Kicking-off International Education Week 2013, the Open Doors Report on International Educational Exchange reports an increase in U.S. students with disabilities studying abroad.
While more post secondary institutions tracked disability status of their education abroad participants this year, most still do not - leaving the disability status for many education abroad students unknown.
Among those institutions where the disability status of study abroad students is known, 5% of study abroad students had disabilities in 2011/12 (up 0.9% from the previous year). Among those institutions that know what specific disability they had, the breakdown is:
- Learning Disability/ADD (43.4%)
- Mental Disability (28%)
- Other Disability (17.2%)
- Physical Disability (7.6%)
- Sensory Disability (3.8%)
Comparison with Previous Years
For statistics over these last six years, see Open Doors Data on U.S. Study Abroad: Students with Disabilities.

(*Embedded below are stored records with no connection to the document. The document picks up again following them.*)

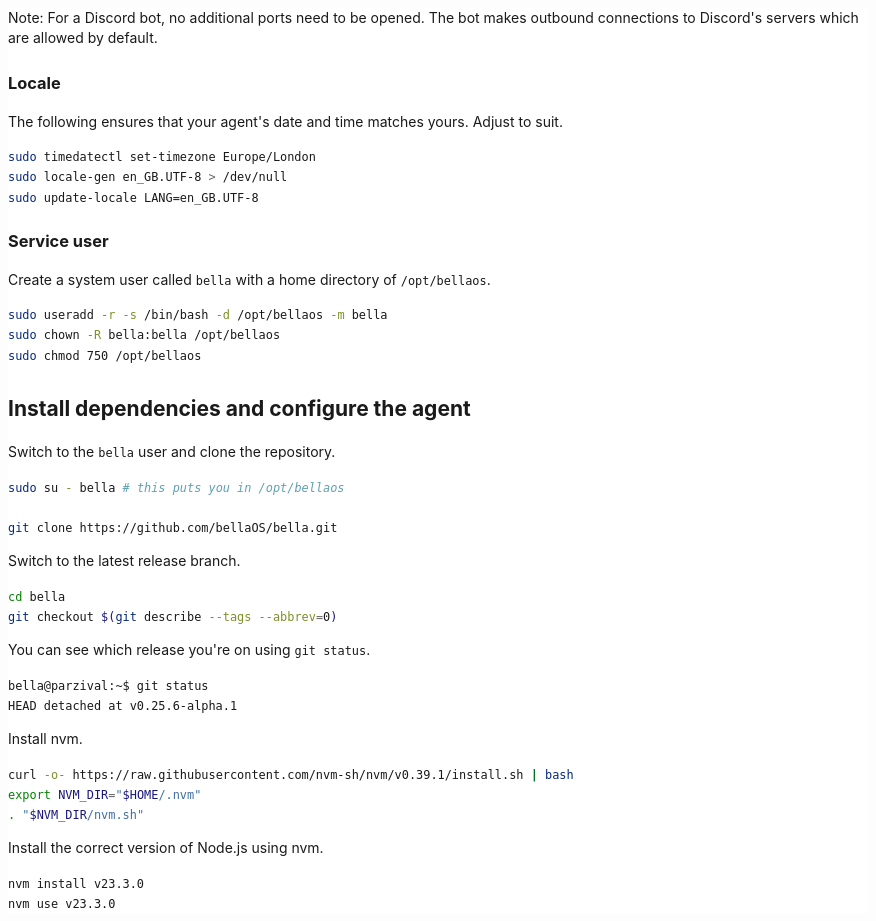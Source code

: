 Note: For a Discord bot, no additional ports need to be opened. The bot makes outbound connections to Discord's servers which are allowed by default.

### Locale

The following ensures that your agent's date and time matches yours. Adjust to suit.

```bash
sudo timedatectl set-timezone Europe/London
sudo locale-gen en_GB.UTF-8 > /dev/null
sudo update-locale LANG=en_GB.UTF-8
```

### Service user

Create a system user called `bella` with a home directory of `/opt/bellaos`.

```bash
sudo useradd -r -s /bin/bash -d /opt/bellaos -m bella
sudo chown -R bella:bella /opt/bellaos
sudo chmod 750 /opt/bellaos
```

## Install dependencies and configure the agent

Switch to the `bella` user and clone the repository. 

```bash
sudo su - bella # this puts you in /opt/bellaos

git clone https://github.com/bellaOS/bella.git
```

Switch to the latest release branch.
```bash
cd bella
git checkout $(git describe --tags --abbrev=0)
```

You can see which release you're on using `git status`.

```bash
bella@parzival:~$ git status
HEAD detached at v0.25.6-alpha.1
```

Install nvm.

```bash
curl -o- https://raw.githubusercontent.com/nvm-sh/nvm/v0.39.1/install.sh | bash
export NVM_DIR="$HOME/.nvm"
. "$NVM_DIR/nvm.sh"
```

Install the correct version of Node.js using nvm.
```bash
nvm install v23.3.0
nvm use v23.3.0
```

The first year the disability data was collected 2.6% of students with disabilities were reported to have studied abroad in 2006/07. The increase in percentage over the years can be attributed in part to campuses starting to put into place processes to collect this data. This year a few U.S. institutions, perhaps due to improved processes, resulted in a significant increase (over 100) from the previous year in the numbers of students with disabilities they counted. However, there is still not enough institutions answering the disability question to make it a national level finding.

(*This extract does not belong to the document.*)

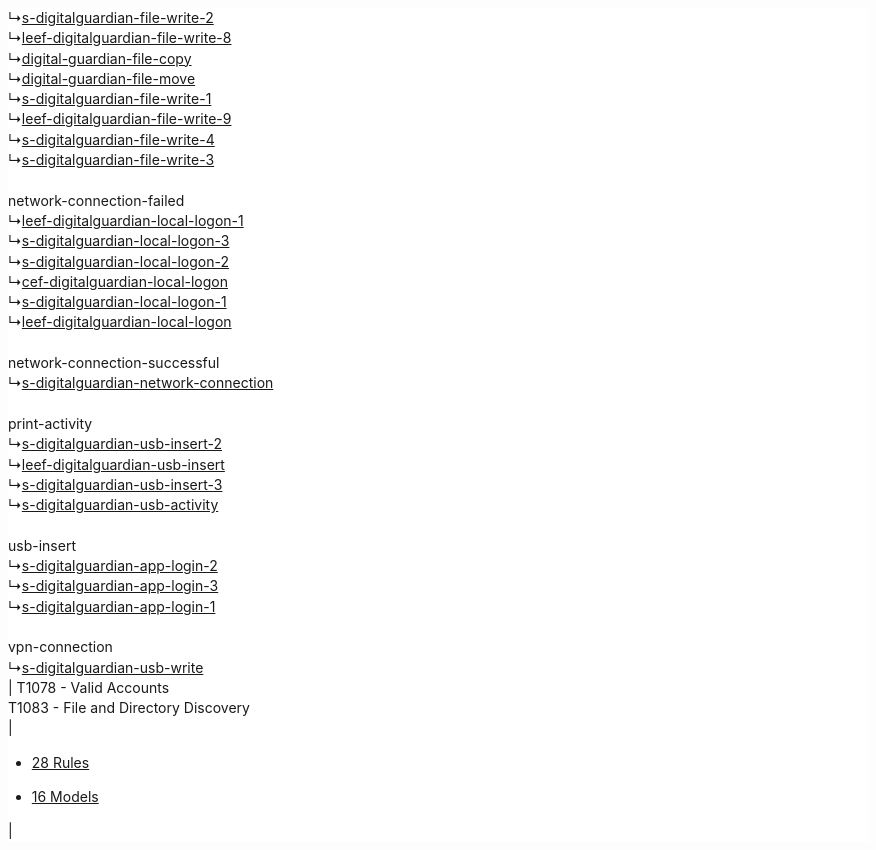 ↳[s-digitalguardian-file-write-2](Ps/pC_sdigitalguardianfilewrite2.md)<br> ↳[leef-digitalguardian-file-write-8](Ps/pC_leefdigitalguardianfilewrite8.md)<br> ↳[digital-guardian-file-copy](Ps/pC_digitalguardianfilecopy.md)<br> ↳[digital-guardian-file-move](Ps/pC_digitalguardianfilemove.md)<br> ↳[s-digitalguardian-file-write-1](Ps/pC_sdigitalguardianfilewrite1.md)<br> ↳[leef-digitalguardian-file-write-9](Ps/pC_leefdigitalguardianfilewrite9.md)<br> ↳[s-digitalguardian-file-write-4](Ps/pC_sdigitalguardianfilewrite4.md)<br> ↳[s-digitalguardian-file-write-3](Ps/pC_sdigitalguardianfilewrite3.md)<br><br> network-connection-failed<br> ↳[leef-digitalguardian-local-logon-1](Ps/pC_leefdigitalguardianlocallogon1.md)<br> ↳[s-digitalguardian-local-logon-3](Ps/pC_sdigitalguardianlocallogon3.md)<br> ↳[s-digitalguardian-local-logon-2](Ps/pC_sdigitalguardianlocallogon2.md)<br> ↳[cef-digitalguardian-local-logon](Ps/pC_cefdigitalguardianlocallogon.md)<br> ↳[s-digitalguardian-local-logon-1](Ps/pC_sdigitalguardianlocallogon1.md)<br> ↳[leef-digitalguardian-local-logon](Ps/pC_leefdigitalguardianlocallogon.md)<br><br> network-connection-successful<br> ↳[s-digitalguardian-network-connection](Ps/pC_sdigitalguardiannetworkconnection.md)<br><br> print-activity<br> ↳[s-digitalguardian-usb-insert-2](Ps/pC_sdigitalguardianusbinsert2.md)<br> ↳[leef-digitalguardian-usb-insert](Ps/pC_leefdigitalguardianusbinsert.md)<br> ↳[s-digitalguardian-usb-insert-3](Ps/pC_sdigitalguardianusbinsert3.md)<br> ↳[s-digitalguardian-usb-activity](Ps/pC_sdigitalguardianusbactivity.md)<br><br> usb-insert<br> ↳[s-digitalguardian-app-login-2](Ps/pC_sdigitalguardianapplogin2.md)<br> ↳[s-digitalguardian-app-login-3](Ps/pC_sdigitalguardianapplogin3.md)<br> ↳[s-digitalguardian-app-login-1](Ps/pC_sdigitalguardianapplogin1.md)<br><br> vpn-connection<br> ↳[s-digitalguardian-usb-write](Ps/pC_sdigitalguardianusbwrite.md)<br> | T1078 - Valid Accounts<br>T1083 - File and Directory Discovery<br>    | [<ul><li>28 Rules</li></ul><ul><li>16 Models</li></ul>](RM/r_m_digital_guardian_digital_guardian_endpoint_protection_Data_Access.md)    |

Students with disabilities typically represent 9-11% of the student population on U.S. campuses (2008 U.S. Department of Education, National Postsecondary Student Aid Studies).
This data is from the Institute of International Education (IIE)’s annual Open Doors Report on International Educational Exchange. This is the sixth year IIE collected the disability study abroad data.
The National Clearinghouse on Disability and Exchange (NCDE), which is sponsored by the Bureau of Educational and Cultural Affairs of the U.S. Department of State and administered by Mobility International USA, provides free information and referral services to increase the participation and inclusion of people with disabilities in international exchange programs.